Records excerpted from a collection

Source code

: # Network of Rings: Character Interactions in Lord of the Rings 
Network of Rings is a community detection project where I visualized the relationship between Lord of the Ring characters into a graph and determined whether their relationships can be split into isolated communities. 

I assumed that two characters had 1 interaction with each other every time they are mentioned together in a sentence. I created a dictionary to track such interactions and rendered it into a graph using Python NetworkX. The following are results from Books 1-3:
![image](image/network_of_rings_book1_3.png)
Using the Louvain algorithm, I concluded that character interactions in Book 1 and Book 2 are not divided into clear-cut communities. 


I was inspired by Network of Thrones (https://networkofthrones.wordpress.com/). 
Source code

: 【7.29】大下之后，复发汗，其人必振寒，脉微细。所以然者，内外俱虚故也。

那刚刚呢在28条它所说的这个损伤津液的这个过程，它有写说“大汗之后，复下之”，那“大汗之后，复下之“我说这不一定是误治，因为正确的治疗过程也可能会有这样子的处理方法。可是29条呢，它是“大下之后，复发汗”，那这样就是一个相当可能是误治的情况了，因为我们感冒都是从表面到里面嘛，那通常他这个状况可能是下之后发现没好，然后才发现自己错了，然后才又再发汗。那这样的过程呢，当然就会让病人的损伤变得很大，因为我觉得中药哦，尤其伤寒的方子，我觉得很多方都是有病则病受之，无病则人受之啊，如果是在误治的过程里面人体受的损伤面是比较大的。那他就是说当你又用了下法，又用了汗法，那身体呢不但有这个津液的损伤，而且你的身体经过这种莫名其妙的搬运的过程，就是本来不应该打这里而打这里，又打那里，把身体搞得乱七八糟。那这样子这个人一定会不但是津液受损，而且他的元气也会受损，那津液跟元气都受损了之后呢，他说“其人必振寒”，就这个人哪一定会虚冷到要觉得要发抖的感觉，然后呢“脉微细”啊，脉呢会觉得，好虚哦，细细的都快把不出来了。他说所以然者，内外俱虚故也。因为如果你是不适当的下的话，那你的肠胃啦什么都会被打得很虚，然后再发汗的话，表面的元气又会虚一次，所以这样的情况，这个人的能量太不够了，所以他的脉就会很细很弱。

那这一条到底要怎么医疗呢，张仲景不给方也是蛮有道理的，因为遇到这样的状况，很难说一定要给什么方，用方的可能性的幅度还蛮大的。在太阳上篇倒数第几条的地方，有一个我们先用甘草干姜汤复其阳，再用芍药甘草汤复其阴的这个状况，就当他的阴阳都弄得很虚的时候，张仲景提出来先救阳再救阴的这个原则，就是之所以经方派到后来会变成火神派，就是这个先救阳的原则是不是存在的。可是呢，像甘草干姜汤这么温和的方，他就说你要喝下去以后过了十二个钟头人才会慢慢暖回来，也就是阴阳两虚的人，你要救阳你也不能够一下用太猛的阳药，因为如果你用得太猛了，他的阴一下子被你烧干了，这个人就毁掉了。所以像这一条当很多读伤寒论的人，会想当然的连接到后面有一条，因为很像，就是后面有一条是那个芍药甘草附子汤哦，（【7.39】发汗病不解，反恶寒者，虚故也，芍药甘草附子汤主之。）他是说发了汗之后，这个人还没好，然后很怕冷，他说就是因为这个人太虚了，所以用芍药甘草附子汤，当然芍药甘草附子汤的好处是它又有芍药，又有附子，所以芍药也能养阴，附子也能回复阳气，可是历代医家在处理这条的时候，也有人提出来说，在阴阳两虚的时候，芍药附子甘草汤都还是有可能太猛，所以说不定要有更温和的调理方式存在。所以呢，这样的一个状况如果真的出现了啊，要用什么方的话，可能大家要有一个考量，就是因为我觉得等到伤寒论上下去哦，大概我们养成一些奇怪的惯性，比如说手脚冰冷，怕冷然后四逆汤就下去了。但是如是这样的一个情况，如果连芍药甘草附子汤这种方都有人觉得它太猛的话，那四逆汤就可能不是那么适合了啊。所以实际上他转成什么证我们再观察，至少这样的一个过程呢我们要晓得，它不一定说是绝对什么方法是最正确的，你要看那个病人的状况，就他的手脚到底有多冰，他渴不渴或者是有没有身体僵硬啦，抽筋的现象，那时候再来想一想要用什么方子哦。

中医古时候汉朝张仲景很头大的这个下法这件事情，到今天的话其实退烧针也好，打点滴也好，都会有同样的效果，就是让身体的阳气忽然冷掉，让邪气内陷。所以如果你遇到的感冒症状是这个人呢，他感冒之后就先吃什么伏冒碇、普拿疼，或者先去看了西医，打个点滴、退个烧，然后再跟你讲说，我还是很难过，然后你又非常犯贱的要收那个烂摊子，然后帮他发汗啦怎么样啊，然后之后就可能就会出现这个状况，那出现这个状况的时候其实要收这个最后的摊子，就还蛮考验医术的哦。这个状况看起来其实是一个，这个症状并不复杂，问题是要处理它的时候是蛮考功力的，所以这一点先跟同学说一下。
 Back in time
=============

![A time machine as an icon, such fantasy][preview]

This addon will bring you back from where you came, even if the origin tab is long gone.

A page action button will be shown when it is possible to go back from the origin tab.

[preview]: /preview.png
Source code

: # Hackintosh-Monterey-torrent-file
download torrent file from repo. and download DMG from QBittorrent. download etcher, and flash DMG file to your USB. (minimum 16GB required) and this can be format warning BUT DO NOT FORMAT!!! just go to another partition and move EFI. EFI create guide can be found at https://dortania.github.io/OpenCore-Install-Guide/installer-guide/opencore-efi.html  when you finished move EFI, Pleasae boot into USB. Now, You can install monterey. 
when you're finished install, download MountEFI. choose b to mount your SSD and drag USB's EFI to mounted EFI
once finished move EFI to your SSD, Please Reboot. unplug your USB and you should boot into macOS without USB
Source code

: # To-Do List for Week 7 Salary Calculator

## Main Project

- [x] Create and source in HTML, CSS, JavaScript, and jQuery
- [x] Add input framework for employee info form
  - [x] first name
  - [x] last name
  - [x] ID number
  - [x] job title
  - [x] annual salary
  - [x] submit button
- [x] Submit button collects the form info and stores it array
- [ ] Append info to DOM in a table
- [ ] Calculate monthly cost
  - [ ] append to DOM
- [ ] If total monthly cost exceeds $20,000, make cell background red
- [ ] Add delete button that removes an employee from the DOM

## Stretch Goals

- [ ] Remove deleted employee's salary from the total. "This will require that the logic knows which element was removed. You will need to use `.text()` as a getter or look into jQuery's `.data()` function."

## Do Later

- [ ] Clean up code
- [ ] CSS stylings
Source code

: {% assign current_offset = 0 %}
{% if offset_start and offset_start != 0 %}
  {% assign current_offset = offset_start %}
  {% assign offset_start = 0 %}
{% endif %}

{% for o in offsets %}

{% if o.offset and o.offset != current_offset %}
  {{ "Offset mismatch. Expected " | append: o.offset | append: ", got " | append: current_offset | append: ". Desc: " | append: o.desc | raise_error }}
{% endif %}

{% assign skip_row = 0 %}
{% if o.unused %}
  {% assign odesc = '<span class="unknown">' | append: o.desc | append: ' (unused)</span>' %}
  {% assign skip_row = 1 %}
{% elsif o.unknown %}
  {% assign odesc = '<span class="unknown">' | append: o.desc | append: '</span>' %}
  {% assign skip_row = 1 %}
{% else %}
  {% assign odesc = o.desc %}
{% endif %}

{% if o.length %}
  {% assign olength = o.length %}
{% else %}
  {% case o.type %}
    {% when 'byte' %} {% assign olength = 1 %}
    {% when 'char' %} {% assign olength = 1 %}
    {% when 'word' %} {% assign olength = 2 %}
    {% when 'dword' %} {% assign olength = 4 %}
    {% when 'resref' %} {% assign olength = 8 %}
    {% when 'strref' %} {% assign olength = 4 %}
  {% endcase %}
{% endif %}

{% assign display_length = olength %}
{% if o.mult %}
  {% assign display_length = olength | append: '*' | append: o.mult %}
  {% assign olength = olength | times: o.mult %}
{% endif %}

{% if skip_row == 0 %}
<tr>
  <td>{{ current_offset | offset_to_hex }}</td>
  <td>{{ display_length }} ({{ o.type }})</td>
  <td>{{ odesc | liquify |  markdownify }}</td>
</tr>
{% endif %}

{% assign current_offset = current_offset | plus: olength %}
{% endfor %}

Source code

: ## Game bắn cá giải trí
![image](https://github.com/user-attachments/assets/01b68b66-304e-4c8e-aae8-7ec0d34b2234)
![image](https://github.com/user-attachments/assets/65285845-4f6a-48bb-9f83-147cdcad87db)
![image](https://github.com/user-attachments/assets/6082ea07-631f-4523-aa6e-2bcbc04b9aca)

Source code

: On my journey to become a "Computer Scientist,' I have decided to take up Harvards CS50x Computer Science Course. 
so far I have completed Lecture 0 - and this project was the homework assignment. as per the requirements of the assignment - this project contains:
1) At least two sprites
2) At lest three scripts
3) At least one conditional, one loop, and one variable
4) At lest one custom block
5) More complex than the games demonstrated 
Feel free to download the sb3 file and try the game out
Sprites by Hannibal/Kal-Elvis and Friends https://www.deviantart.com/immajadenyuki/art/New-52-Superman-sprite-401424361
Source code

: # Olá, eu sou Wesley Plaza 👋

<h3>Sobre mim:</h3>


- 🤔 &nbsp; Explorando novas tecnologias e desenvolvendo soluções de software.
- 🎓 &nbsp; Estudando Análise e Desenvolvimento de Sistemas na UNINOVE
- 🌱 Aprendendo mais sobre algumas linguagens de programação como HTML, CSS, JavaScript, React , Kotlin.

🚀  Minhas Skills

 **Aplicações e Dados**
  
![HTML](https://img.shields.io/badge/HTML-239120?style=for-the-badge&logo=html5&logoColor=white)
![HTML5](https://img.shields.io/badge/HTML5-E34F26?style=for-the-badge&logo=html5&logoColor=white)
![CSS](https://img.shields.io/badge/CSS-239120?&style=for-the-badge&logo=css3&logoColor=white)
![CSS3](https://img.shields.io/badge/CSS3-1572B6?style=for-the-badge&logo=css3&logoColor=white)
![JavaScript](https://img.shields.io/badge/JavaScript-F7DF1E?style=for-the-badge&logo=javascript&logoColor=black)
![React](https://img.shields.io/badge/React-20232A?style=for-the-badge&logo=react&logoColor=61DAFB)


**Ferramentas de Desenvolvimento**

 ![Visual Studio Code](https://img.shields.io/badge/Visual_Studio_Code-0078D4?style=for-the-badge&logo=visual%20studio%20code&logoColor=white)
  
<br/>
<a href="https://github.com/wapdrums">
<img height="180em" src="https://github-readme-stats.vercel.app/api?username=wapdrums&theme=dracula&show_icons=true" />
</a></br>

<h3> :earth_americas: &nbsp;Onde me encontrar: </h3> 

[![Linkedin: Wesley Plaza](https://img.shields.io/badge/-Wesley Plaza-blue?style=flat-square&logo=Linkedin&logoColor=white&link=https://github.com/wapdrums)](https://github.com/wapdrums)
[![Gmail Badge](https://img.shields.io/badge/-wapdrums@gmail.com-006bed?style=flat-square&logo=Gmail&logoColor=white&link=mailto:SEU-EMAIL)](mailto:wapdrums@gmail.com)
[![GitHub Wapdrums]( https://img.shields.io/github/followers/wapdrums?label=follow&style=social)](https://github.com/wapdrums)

| TASK PROMPT |
Looking at the entries above, can you reproduce exactly the lines from the one that holds "Back in time" through the one that holds "- [x] annual salary", and only those?

| TASK RESPONSE |
 Back in time
=============

![A time machine as an icon, such fantasy][preview]

This addon will bring you back from where you came, even if the origin tab is long gone.

A page action button will be shown when it is possible to go back from the origin tab.

[preview]: /preview.png
Source code

: # Hackintosh-Monterey-torrent-file
download torrent file from repo. and download DMG from QBittorrent. download etcher, and flash DMG file to your USB. (minimum 16GB required) and this can be format warning BUT DO NOT FORMAT!!! just go to another partition and move EFI. EFI create guide can be found at https://dortania.github.io/OpenCore-Install-Guide/installer-guide/opencore-efi.html  when you finished move EFI, Pleasae boot into USB. Now, You can install monterey. 
when you're finished install, download MountEFI. choose b to mount your SSD and drag USB's EFI to mounted EFI
once finished move EFI to your SSD, Please Reboot. unplug your USB and you should boot into macOS without USB
Source code

: # To-Do List for Week 7 Salary Calculator

## Main Project

- [x] Create and source in HTML, CSS, JavaScript, and jQuery
- [x] Add input framework for employee info form
  - [x] first name
  - [x] last name
  - [x] ID number
  - [x] job title
  - [x] annual salary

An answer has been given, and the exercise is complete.